Hacker News new | comments | show | ask | jobs | submit login

Any chance someone who knows more assembly than me can explain how the symbol names for dlsym() are retrieved?

ie I would have expected to see 'ptrace', 'scanf' and 'printf' in the strings output, but they must be obfuscated in some way (otherwise I guess there's no point using the dlopen/dlsym trick at all.)

I only see one call to dlsym (at 8048506), so it seems to me the program is doing something tricky to build each symbol name string and then calling a routine there to dlsym() it.

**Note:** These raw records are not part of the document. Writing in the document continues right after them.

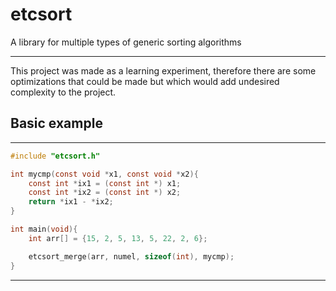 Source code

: # etcsort

A library for multiple types of generic sorting algorithms

____________________

This project was made as a learning experiment, therefore there are some optimizations that could be made but which would add undesired complexity to the project.

## Basic example
____________________

```c
#include "etcsort.h"

int mycmp(const void *x1, const void *x2){
    const int *ix1 = (const int *) x1;
    const int *ix2 = (const int *) x2;
    return *ix1 - *ix2;
}

int main(void){
    int arr[] = {15, 2, 5, 13, 5, 22, 2, 6};

    etcsort_merge(arr, numel, sizeof(int), mycmp);
}
```
____________________
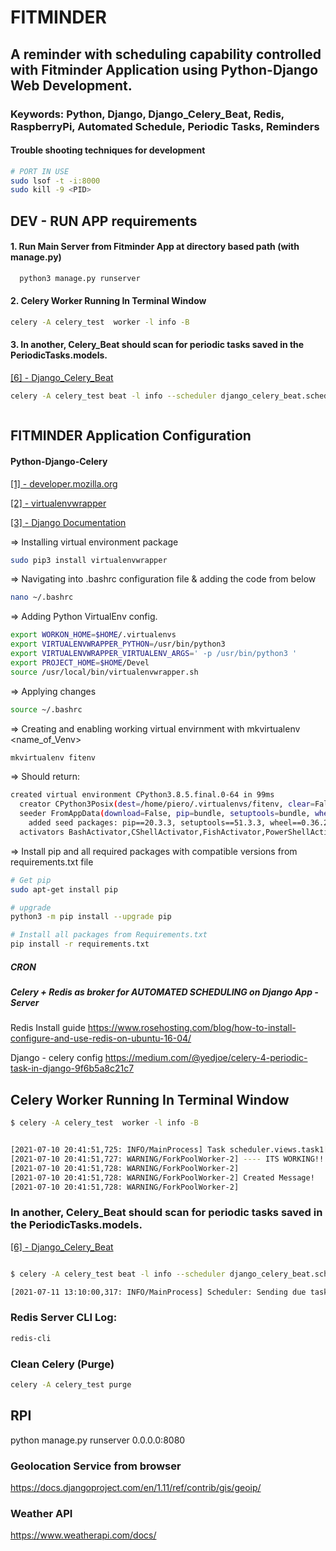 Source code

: # FITMINDER 

## A reminder with scheduling capability controlled with Fitminder Application using Python-Django Web Development.

### Keywords: Python, Django, Django_Celery_Beat, Redis, RaspberryPi, Automated Schedule, Periodic Tasks, Reminders


#### Trouble shooting techniques for development
```bash
# PORT IN USE
sudo lsof -t -i:8000
sudo kill -9 <PID>
```





## DEV - RUN APP requirements
#### 1. Run Main Server from Fitminder App at directory based path (with manage.py)
```bash 
  python3 manage.py runserver
```
#### 2. Celery Worker Running In Terminal Window
```bash
celery -A celery_test  worker -l info -B
```

#### 3. In another, Celery_Beat should scan for periodic tasks saved in the PeriodicTasks.models.

[[6] - Django_Celery_Beat](https://github.com/celery/django-celery-beat)
```bash
celery -A celery_test beat -l info --scheduler django_celery_beat.schedulers:DatabaseScheduler
```




```bash 
```
## FITMINDER Application Configuration

#### Python-Django-Celery 

[[1] - developer.mozilla.org ](https://developer.mozilla.org/en-US/docs/Learn/Server-side/Django/development_environment)


[[2] -  virtualenvwrapper ](https://virtualenvwrapper.readthedocs.io/en/latest/)


[[3] - Django Documentation](https://docs.djangoproject.com/en/3.2/)




=> Installing virtual environment package
``` bash
sudo pip3 install virtualenvwrapper

```
=> Navigating into .bashrc configuration file & adding the code from below

```bash 
nano ~/.bashrc
```
=> Adding Python VirtualEnv config.

```bash 
export WORKON_HOME=$HOME/.virtualenvs
export VIRTUALENVWRAPPER_PYTHON=/usr/bin/python3
export VIRTUALENVWRAPPER_VIRTUALENV_ARGS=' -p /usr/bin/python3 '
export PROJECT_HOME=$HOME/Devel
source /usr/local/bin/virtualenvwrapper.sh
```

=> Applying changes

```bash 
source ~/.bashrc
```

=> Creating and enabling working virtual envirnment with mkvirtualenv <name_of_Venv>

```bash 
mkvirtualenv fitenv
```

=> Should return: 
``` bash
created virtual environment CPython3.8.5.final.0-64 in 99ms
  creator CPython3Posix(dest=/home/piero/.virtualenvs/fitenv, clear=False, no_vcs_ignore=False, global=False)
  seeder FromAppData(download=False, pip=bundle, setuptools=bundle, wheel=bundle, via=copy, app_data_dir=/home/piero/.local/share/virtualenv)
    added seed packages: pip==20.3.3, setuptools==51.3.3, wheel==0.36.2
  activators BashActivator,CShellActivator,FishActivator,PowerShellActivator,PythonActivator,XonshActivator
```
=> Install pip and all required packages with compatible versions from requirements.txt file

```bash 
# Get pip
sudo apt-get install pip

# upgrade
python3 -m pip install --upgrade pip

# Install all packages from Requirements.txt
pip install -r requirements.txt
```

##### CRON 

##### Celery + Redis as broker for AUTOMATED SCHEDULING on Django App - Server

Redis Install guide
https://www.rosehosting.com/blog/how-to-install-configure-and-use-redis-on-ubuntu-16-04/

Django - celery config 
https://medium.com/@yedjoe/celery-4-periodic-task-in-django-9f6b5a8c21c7


## Celery Worker Running In Terminal Window


```bash
$ celery -A celery_test  worker -l info -B


[2021-07-10 20:41:51,725: INFO/MainProcess] Task scheduler.views.task1[b68765ec-a04f-476b-97c6-6cab2a83c383] received
[2021-07-10 20:41:51,727: WARNING/ForkPoolWorker-2] ---- ITS WORKING!!! ----
[2021-07-10 20:41:51,728: WARNING/ForkPoolWorker-2]  
[2021-07-10 20:41:51,728: WARNING/ForkPoolWorker-2] Created Message!
[2021-07-10 20:41:51,728: WARNING/ForkPoolWorker-2] 

```

### In another, Celery_Beat should scan for periodic tasks saved in the PeriodicTasks.models.

[[6] - Django_Celery_Beat](https://github.com/celery/django-celery-beat)
```bash

$ celery -A celery_test beat -l info --scheduler django_celery_beat.schedulers:DatabaseScheduler

[2021-07-11 13:10:00,317: INFO/MainProcess] Scheduler: Sending due task RPI TASK (scheduler.views.task1)

```
### Redis Server CLI Log: 


```bash 
redis-cli
```

### Clean Celery (Purge)

```bash 
celery -A celery_test purge
```

## RPI

python manage.py runserver 0.0.0.0:8080



### Geolocation Service from browser
https://docs.djangoproject.com/en/1.11/ref/contrib/gis/geoip/


### Weather API
https://www.weatherapi.com/docs/ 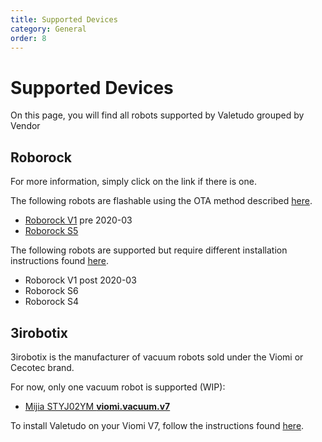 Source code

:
 ```yaml
---
title: Supported Devices
category: General
order: 8
---
```

# Supported Devices

On this page, you will find all robots supported by Valetudo grouped by Vendor

## Roborock

For more information, simply click on the link if there is one.

The following robots are flashable using the OTA method described [here](https://valetudo.cloud/pages/installation/roborock-ota.html).
* [Roborock V1](https://valetudo.cloud/pages/knowledge_base/supported-roborock-devices.html#gen-1) pre 2020-03
* [Roborock S5](https://valetudo.cloud/pages/knowledge_base/supported-roborock-devices.html#gen-2)

The following robots are supported but require different installation instructions found [here](https://www.youtube.com/playlist?list=PL9PoaNtZCJRZc61c792VCr_I6jQK_IdSb).
* Roborock V1 post 2020-03
* Roborock S6
* Roborock S4

## 3irobotix

3irobotix is the manufacturer of vacuum robots sold under the Viomi or Cecotec brand.

For now, only one vacuum robot is supported (WIP):
* [Mijia STYJ02YM **viomi.vacuum.v7**](https://valetudo.cloud/pages/knowledge_base/supported-3irobotix-devices.html#CRL-200S)

To install Valetudo on your Viomi V7, follow the instructions found [here](https://valetudo.cloud/pages/installation/viomi.html).
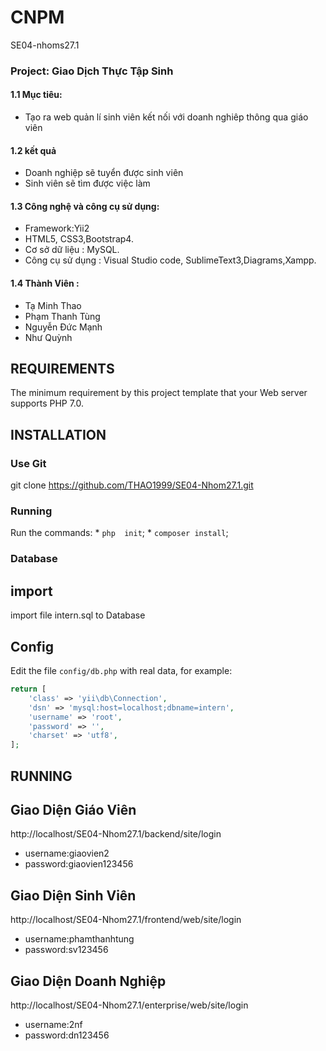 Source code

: # CNPM
SE04-nhoms27.1
### Project: Giao Dịch Thực Tập Sinh
#### 1.1 Mục tiêu: 
- Tạo ra web quản lí sinh viên kết nối với doanh nghiêp thông qua giáo viên

#### 1.2 kết quả 
- Doanh nghiệp sẽ tuyển được sinh viên
- Sinh viên sẽ tìm được việc làm

#### 1.3 Công nghệ và công cụ sử dụng:
- Framework:Yii2
- HTML5, CSS3,Bootstrap4.
- Cơ sở dữ liệu : MySQL.
- Công cụ sử dụng : Visual Studio code, SublimeText3,Diagrams,Xampp.
#### 1.4 Thành Viên :
- Tạ Minh Thao
- Phạm Thanh Tùng
- Nguyễn Đức Mạnh
- Như Quỳnh

REQUIREMENTS
------------

The minimum requirement by this project template that your Web server supports PHP 7.0.

INSTALLATION
------------
### Use Git 
git clone https://github.com/THAO1999/SE04-Nhom27.1.git

### Running 
  Run the commands:
    * `php  init`;
    * `composer install`;
   
    
 
### Database
## import
import file intern.sql to Database

## Config
Edit the file `config/db.php` with real data, for example:

```php
return [
    'class' => 'yii\db\Connection',
    'dsn' => 'mysql:host=localhost;dbname=intern',
    'username' => 'root',
    'password' => '',
    'charset' => 'utf8',
];
```

RUNNING
------------
## Giao Diện Giáo Viên
http://localhost/SE04-Nhom27.1/backend/site/login
* username:giaovien2
* password:giaovien123456

## Giao Diện Sinh Viên
http://localhost/SE04-Nhom27.1/frontend/web/site/login
* username:phamthanhtung
* password:sv123456
## Giao Diện Doanh Nghiệp
http://localhost/SE04-Nhom27.1/enterprise/web/site/login
* username:2nf
* password:dn123456
 
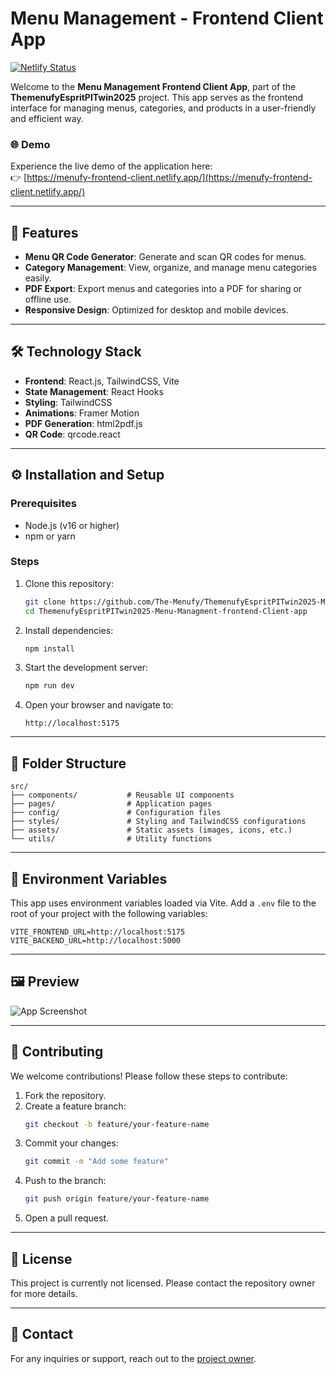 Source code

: # Menu Management - Frontend Client App

[![Netlify Status](https://api.netlify.com/api/v1/badges/5fd65824-6676-4a63-9c01-3f796145f145/deploy-status)](https://menufy-frontend-client.netlify.app/)

Welcome to the **Menu Management Frontend Client App**, part of the **ThemenufyEspritPITwin2025** project. This app serves as the frontend interface for managing menus, categories, and products in a user-friendly and efficient way. 

### 🌐 Demo
Experience the live demo of the application here:  
👉 [https://menufy-frontend-client.netlify.app/](https://menufy-frontend-client.netlify.app/)

---

## 🚀 Features
- **Menu QR Code Generator**: Generate and scan QR codes for menus.
- **Category Management**: View, organize, and manage menu categories easily.
- **PDF Export**: Export menus and categories into a PDF for sharing or offline use.
- **Responsive Design**: Optimized for desktop and mobile devices.

---

## 🛠️ Technology Stack
- **Frontend**: React.js, TailwindCSS, Vite
- **State Management**: React Hooks  
- **Styling**: TailwindCSS  
- **Animations**: Framer Motion  
- **PDF Generation**: html2pdf.js  
- **QR Code**: qrcode.react  

---

## ⚙️ Installation and Setup
### Prerequisites
- Node.js (v16 or higher)
- npm or yarn

### Steps
1. Clone this repository:
   ```bash
   git clone https://github.com/The-Menufy/ThemenufyEspritPITwin2025-Menu-Managment-frontend-Client-app.git
   cd ThemenufyEspritPITwin2025-Menu-Managment-frontend-Client-app
   ```

2. Install dependencies:
   ```bash
   npm install
   ```

3. Start the development server:
   ```bash
   npm run dev
   ```

4. Open your browser and navigate to:
   ```
   http://localhost:5175
   ```

---

## 📁 Folder Structure
```
src/
├── components/           # Reusable UI components
├── pages/                # Application pages
├── config/               # Configuration files
├── styles/               # Styling and TailwindCSS configurations
├── assets/               # Static assets (images, icons, etc.)
└── utils/                # Utility functions
```

---

## 📖 Environment Variables
This app uses environment variables loaded via Vite. Add a `.env` file to the root of your project with the following variables:

```env
VITE_FRONTEND_URL=http://localhost:5175
VITE_BACKEND_URL=http://localhost:5000
```

---

## 🖼️ Preview
![App Screenshot](https://img001.prntscr.com/file/img001/x5ufDz3qSD-GRPuqcwBPfQ.png)

---

## 🤝 Contributing
We welcome contributions! Please follow these steps to contribute:
1. Fork the repository.
2. Create a feature branch:
   ```bash
   git checkout -b feature/your-feature-name
   ```
3. Commit your changes:
   ```bash
   git commit -m "Add some feature"
   ```
4. Push to the branch:
   ```bash
   git push origin feature/your-feature-name
   ```
5. Open a pull request.

---

## 📝 License
This project is currently not licensed. Please contact the repository owner for more details.

---

## 📧 Contact
For any inquiries or support, reach out to the [project owner](https://github.com/The-Menufy).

That's about where my x86-fu fails me, though, and I remember I should be working on other things. :/

The function names are hidden in the .text section; each character is xored with 0x55. You can see the xoring here:

  80484e0: 83 f2 55              xor    $0x55,%edx
The encoded strings are:

  >>> def ascii_to_xored_hex(s, xorval):
  ...   return ''.join(['%02x' % (ord(c) ^ xorval) for c in s])
  >>> ascii_to_xored_hex('ptrace', 0x55)
  >>> ascii_to_xored_hex('printf', 0x55)
They're hidden in plain sight!

  mrj10@mjlap:~/Downloads$ xxd hackme | grep 2521
  0000680: 008d 7600 2521 2734 3630 0090 2636 343b  ..v.%!'460..&64;
  mrj10@mjlap:~/Downloads$ xxd hackme | grep 2527
  0000690: 3300 6690 2527 3c3b 2133 0090 6afb 4c8d  3.f.%'<;!3..j.L.

  To the disassembler, these strings look like and-xor sequences.  e.g., for 'ptrace':

   8048684: 25 21 27 34 36        and    $0x36342721,%eax
   8048689: 30 00                 xor    %al,(%eax)
As you can see from the hexdump, these did show up when he ran strings (e.g., %!'460 and %'<;!3 ), they just weren't recognizable.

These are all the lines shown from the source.